Embora o nível do ensino jurídico, cuja qualidade é discutível, possa influir no crescimento das queixas contra os
advogados, forçoso é reconhecer que a questão ética tem mais relação com aspectos morais e sociológicos do quem
com o preparo técnico dos profissionais. Tanto assim, que há casos de profissionais punidos pelo Tribunal de Ética da
OAB que cursaram as melhores faculdades e que advogavam há muitas décadas. Os desvios éticos não são, portanto,
próprios de jovens ou de pessoas humildes que não puderam cursar as escolas mais tradicionais.
Ética é questão moral, não cultural ou econômica. Aliás, sendo a Ética um dos grandes temas do terceiro milênio , os
jovens vem se aproximando cada vez mais de seu estudo, o que muito nos anima. A sociedade vem tomando
conhecimento de que não há perspectiva de uma convivência pacífica no mundo contemporâneo sem que regras
rígidas de bom comportamento sejam observadas. A alternativa é a violência, o salve-se quem puder, o egoísmo,
posições que levam à barbárie, à tragédia, à própria negação da civilização.
Não é o corporativismo que provoca um índice de improcedência de 75% nas queixas disciplinares. Na advocacia não
existe corporativismo. Na verdade, os advogados, em função de sua própria vivência no cotidiano do contencioso, no
dia a dia da controvérsia, na luta pelos direitos de terceiros, não podem cultivar sentimento corporativista, no sentido
de promoverem qualquer sistema de auto-proteção. Quando se contrata um advogado, geralmente é para se processar
alguém ou para defender-se . A litigiosidade óbvia da profissão faz com que a cada momento de sua vida o advogado
esteja contrariando o interesse de alguém, contrapondo-se à atuação de outro colega, que defende o interesse
contrário. Desse conflito não raras vezes surge a animosidade, até porque uma das partes pode se sentir prejudicada
pela atuação do profissional. Essa situação, obviamente, não permite ou não estimula o corporativismo.

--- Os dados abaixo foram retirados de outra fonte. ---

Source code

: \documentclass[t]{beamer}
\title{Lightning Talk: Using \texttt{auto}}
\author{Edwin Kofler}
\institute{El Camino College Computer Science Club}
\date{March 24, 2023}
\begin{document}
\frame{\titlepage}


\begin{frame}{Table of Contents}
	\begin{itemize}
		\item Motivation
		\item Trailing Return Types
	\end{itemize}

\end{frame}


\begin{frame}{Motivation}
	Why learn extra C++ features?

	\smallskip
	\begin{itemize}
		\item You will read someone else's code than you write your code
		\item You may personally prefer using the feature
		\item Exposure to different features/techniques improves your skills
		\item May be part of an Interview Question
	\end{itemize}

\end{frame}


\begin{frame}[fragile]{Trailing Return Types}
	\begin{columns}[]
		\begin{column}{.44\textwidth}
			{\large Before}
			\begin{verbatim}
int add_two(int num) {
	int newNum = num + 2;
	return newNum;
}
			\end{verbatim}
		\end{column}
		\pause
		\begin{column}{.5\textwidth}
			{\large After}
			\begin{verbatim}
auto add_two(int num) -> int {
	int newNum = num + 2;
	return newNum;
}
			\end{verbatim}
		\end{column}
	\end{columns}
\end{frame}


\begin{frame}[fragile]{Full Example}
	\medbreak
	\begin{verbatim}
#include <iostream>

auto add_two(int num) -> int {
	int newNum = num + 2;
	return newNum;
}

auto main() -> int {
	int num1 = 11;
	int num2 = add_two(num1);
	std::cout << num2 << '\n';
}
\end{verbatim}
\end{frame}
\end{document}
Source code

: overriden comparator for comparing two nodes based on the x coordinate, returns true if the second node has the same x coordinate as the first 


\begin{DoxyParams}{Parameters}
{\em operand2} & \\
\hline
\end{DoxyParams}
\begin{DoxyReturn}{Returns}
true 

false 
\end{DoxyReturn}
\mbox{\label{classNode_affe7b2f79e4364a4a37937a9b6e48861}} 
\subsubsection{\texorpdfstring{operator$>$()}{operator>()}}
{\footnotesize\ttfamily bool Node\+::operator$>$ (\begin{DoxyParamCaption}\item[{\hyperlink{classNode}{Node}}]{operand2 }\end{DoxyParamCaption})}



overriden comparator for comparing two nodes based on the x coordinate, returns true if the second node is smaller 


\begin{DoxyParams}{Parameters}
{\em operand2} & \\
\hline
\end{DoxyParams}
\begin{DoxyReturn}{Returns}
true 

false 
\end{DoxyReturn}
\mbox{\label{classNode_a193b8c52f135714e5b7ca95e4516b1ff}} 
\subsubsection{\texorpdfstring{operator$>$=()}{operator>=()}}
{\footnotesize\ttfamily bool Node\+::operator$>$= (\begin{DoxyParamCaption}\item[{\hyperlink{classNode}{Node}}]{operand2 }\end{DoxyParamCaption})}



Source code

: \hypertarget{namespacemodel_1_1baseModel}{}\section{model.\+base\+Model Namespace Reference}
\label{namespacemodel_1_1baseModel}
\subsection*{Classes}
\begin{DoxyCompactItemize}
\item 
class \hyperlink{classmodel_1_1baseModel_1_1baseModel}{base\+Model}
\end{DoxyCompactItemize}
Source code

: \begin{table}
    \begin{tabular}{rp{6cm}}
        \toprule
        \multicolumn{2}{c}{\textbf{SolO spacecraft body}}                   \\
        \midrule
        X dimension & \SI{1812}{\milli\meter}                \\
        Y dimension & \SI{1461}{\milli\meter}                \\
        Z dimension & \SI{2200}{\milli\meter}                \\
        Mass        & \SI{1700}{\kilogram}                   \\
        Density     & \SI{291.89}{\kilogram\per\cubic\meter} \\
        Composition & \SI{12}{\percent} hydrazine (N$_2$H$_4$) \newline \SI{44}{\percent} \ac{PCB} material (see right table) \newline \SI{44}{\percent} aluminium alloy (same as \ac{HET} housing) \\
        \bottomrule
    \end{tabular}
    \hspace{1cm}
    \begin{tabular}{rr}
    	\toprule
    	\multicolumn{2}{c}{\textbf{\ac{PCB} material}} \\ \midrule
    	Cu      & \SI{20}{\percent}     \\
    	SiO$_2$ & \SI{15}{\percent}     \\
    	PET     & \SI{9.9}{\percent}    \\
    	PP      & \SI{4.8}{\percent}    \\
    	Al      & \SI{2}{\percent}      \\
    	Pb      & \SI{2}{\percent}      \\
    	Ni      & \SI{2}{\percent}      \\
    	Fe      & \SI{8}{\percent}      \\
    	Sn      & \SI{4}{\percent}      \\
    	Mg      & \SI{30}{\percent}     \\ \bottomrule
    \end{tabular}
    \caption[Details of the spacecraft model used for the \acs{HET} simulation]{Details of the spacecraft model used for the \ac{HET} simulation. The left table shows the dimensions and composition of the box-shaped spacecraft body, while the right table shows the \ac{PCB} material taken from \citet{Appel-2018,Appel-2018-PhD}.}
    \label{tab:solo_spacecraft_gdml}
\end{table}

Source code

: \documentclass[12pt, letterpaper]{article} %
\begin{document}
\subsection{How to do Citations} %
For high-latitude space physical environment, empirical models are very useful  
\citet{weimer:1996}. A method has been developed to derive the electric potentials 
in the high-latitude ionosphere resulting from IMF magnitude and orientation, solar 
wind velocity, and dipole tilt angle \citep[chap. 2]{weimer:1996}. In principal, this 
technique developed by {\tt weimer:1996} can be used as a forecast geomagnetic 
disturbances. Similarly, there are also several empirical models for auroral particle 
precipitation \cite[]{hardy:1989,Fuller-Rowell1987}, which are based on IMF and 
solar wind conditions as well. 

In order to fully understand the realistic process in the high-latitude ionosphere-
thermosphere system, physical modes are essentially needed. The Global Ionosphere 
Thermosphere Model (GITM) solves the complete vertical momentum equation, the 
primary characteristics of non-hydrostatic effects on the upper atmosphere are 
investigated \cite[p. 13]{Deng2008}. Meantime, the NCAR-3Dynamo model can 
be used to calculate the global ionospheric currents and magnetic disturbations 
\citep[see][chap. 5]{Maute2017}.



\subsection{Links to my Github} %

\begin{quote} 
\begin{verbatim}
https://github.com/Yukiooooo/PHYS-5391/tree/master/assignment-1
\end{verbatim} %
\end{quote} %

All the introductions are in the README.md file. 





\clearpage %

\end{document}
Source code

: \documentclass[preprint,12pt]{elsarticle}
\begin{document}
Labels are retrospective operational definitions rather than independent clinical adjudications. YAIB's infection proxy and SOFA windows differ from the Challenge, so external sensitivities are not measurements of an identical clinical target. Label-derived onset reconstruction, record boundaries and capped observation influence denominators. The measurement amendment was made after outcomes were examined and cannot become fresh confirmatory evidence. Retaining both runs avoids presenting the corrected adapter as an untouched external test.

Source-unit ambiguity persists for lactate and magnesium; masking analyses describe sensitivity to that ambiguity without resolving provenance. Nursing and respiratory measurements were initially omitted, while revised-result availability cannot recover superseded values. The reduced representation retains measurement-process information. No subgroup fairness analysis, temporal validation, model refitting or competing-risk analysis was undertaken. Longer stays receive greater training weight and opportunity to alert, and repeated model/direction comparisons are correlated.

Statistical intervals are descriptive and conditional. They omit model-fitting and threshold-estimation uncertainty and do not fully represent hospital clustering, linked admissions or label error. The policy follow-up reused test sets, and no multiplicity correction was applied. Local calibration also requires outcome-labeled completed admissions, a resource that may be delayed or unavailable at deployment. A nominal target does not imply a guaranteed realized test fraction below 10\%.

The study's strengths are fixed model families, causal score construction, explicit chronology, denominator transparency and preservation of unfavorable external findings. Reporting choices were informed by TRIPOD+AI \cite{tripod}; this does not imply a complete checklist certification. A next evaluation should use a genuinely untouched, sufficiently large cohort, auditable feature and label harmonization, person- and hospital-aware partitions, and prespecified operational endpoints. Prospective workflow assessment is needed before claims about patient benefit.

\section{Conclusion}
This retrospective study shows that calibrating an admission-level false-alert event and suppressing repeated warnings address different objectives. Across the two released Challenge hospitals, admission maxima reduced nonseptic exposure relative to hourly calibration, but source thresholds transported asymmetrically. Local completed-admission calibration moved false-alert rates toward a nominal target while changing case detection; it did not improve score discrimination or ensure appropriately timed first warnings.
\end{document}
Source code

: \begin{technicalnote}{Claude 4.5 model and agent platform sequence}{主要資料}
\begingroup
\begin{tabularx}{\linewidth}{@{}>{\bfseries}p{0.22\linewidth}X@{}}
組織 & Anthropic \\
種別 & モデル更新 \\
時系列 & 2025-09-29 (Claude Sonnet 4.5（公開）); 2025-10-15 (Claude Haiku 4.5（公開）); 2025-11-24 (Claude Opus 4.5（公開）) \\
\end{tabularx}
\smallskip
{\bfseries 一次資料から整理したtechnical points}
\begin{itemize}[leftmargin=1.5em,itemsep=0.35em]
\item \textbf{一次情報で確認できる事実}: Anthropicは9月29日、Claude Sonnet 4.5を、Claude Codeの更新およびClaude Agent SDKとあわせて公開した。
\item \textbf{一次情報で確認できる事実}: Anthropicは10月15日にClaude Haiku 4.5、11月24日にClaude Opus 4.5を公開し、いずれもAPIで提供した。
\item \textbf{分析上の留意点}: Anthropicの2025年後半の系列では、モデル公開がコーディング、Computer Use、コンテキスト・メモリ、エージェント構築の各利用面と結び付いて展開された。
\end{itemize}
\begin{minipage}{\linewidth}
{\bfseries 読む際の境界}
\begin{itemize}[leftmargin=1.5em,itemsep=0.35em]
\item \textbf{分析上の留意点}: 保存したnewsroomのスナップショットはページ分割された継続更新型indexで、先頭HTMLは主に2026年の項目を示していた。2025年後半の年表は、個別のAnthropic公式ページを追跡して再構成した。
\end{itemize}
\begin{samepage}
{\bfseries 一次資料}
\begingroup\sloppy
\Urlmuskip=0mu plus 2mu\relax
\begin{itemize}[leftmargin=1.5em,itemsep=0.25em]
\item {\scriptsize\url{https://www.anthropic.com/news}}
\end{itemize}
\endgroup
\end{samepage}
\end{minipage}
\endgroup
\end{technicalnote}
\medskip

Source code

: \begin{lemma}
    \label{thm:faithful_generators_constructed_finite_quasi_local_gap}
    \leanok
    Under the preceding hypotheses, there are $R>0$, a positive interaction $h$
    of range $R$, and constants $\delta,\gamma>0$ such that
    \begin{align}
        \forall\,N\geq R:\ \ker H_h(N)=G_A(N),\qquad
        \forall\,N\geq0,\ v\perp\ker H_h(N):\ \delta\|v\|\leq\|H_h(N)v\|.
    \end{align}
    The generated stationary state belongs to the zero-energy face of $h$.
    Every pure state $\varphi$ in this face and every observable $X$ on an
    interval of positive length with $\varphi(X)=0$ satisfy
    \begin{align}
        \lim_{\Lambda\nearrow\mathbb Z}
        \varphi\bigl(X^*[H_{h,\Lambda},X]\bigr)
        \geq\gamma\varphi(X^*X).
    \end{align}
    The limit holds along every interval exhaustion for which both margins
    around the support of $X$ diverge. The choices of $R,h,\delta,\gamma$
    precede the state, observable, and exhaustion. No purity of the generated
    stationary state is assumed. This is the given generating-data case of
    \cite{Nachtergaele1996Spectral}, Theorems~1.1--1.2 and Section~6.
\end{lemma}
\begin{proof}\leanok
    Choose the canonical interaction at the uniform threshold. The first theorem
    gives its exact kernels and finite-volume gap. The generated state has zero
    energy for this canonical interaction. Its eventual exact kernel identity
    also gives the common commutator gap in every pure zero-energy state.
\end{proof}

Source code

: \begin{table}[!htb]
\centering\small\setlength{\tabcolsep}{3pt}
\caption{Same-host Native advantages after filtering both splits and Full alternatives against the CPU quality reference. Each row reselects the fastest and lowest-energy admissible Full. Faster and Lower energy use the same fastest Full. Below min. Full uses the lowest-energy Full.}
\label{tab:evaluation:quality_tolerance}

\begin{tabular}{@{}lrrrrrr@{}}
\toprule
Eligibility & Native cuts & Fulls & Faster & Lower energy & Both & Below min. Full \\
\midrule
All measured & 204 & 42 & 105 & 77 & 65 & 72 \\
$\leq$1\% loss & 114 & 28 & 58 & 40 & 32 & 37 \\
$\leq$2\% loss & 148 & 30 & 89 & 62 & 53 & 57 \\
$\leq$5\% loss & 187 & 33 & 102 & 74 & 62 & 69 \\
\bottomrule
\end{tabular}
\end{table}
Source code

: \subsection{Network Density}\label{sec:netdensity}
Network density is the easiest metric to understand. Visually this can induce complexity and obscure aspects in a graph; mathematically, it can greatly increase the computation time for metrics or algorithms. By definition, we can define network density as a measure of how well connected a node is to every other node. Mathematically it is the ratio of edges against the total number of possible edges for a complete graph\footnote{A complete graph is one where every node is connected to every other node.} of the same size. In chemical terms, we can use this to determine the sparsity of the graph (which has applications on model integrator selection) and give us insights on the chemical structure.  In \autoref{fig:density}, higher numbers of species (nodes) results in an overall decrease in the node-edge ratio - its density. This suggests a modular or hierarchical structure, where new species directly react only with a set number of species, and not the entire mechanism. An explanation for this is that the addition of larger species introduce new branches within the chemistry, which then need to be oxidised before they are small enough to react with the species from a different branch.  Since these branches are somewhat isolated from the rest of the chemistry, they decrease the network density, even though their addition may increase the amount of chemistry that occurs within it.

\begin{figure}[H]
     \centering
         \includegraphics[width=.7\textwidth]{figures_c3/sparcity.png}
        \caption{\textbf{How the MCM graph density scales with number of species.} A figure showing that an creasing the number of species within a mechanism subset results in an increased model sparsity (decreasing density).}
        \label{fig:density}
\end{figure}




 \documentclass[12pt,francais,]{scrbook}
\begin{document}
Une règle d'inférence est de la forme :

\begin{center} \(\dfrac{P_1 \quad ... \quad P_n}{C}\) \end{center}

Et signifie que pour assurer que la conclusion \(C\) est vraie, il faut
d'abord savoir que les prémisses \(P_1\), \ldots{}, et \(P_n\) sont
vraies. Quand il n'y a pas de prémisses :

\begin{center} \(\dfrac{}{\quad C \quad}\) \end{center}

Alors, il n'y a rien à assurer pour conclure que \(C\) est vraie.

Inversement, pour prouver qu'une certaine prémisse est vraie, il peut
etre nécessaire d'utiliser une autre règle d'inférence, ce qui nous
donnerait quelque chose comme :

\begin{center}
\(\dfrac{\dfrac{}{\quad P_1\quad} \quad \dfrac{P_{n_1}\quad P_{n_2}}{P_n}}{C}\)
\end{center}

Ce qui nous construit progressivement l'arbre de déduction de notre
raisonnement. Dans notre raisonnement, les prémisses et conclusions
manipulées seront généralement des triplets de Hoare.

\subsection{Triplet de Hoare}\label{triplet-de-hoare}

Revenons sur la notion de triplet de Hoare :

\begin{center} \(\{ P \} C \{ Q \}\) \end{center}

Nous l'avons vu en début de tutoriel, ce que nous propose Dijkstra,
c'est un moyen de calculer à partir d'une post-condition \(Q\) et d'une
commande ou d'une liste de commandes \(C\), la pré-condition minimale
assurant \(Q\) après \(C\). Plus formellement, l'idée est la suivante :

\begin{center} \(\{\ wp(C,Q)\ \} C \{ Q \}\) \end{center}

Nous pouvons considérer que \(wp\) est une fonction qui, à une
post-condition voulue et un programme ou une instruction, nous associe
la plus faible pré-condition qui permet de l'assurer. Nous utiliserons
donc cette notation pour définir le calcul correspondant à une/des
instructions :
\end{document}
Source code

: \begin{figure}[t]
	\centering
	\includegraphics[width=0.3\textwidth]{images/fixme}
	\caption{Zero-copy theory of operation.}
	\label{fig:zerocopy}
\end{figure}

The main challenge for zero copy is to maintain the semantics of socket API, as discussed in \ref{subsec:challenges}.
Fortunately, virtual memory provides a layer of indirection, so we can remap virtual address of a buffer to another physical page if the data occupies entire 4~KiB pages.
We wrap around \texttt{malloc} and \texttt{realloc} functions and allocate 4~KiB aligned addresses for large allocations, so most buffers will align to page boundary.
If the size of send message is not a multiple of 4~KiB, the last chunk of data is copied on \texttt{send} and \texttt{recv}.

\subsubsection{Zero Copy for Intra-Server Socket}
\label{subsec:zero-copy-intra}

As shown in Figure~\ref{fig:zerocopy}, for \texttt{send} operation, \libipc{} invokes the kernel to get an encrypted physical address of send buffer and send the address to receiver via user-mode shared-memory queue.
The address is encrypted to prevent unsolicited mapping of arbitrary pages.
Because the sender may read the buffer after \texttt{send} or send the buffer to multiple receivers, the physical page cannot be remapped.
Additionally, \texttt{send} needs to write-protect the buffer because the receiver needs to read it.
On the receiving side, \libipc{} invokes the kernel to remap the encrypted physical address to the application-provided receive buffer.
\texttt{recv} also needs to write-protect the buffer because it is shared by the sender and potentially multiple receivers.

Se a grande maioria das queixas acaba sendo arquivada, isso também não resulta de desídia ou negligência do
Tribunal de Ética e Disciplina. Para não ficarmos na teoria, vamos a alguns exemplos, baseados em fatos reais, cujo
sigilo impõe-se por força da lei. Um trabalhador queixou-se contra um advogado, alegando que fora prejudicado num
acordo trabalhista, recebendo bem menos do que pleiteara em reclamatória. Intimado, o advogado provou que a maior
parte da reclamação se fundava em horas extras que não foram comprovadas e em adicional de insalubridade que a
perícia apurou inexistir. A prova das horas extras dependia de documentos que o empregado não possuia e de
testemunhas que, por ele arroladas, não foram localizadas. Obviamente, nenhuma culpa pode ser atribuída ao
advogado, razão do arquivamento da queixa. Outro caso: proprietário de veículo ingressou com ação na Justiça
Federal para obter restituição de empréstimo compulsório pago em 1986 e até hoje não recebido. Queixou-se à OAB,
afirmando que seu advogado seria responsável pela demora, tendo este comprovado que cumpriu todos os prazos e
que o pagamento está a depender de precatório, cuja demora não é culpa do profissional. Todos sabemos que apenas
os advogados são obrigados a cumprir prazos. Juizes há que permanecem com autos conclusos para sentença por
vários anos, enquanto procuradores, por dever de ofício, são obrigados a recorrer às instâncias superiores, retardando
a prestação jurisdicional. A queixa pela demora, porém, recai sobre os advogados, que nenhuma culpa possuem
nesses casos.
A demora ou mesmo a inexistência de Justiça, resultantes do desprezo que governos medíocres a ela dedicam,
acabam atribuídas aos advogados, especialmente pelo fato de que Juizes, Promotores e Legisladores não são tão
acessíveis quanto nós, com qualquer deles dificilmente atendendo aos reclamantes em seus gabinetes.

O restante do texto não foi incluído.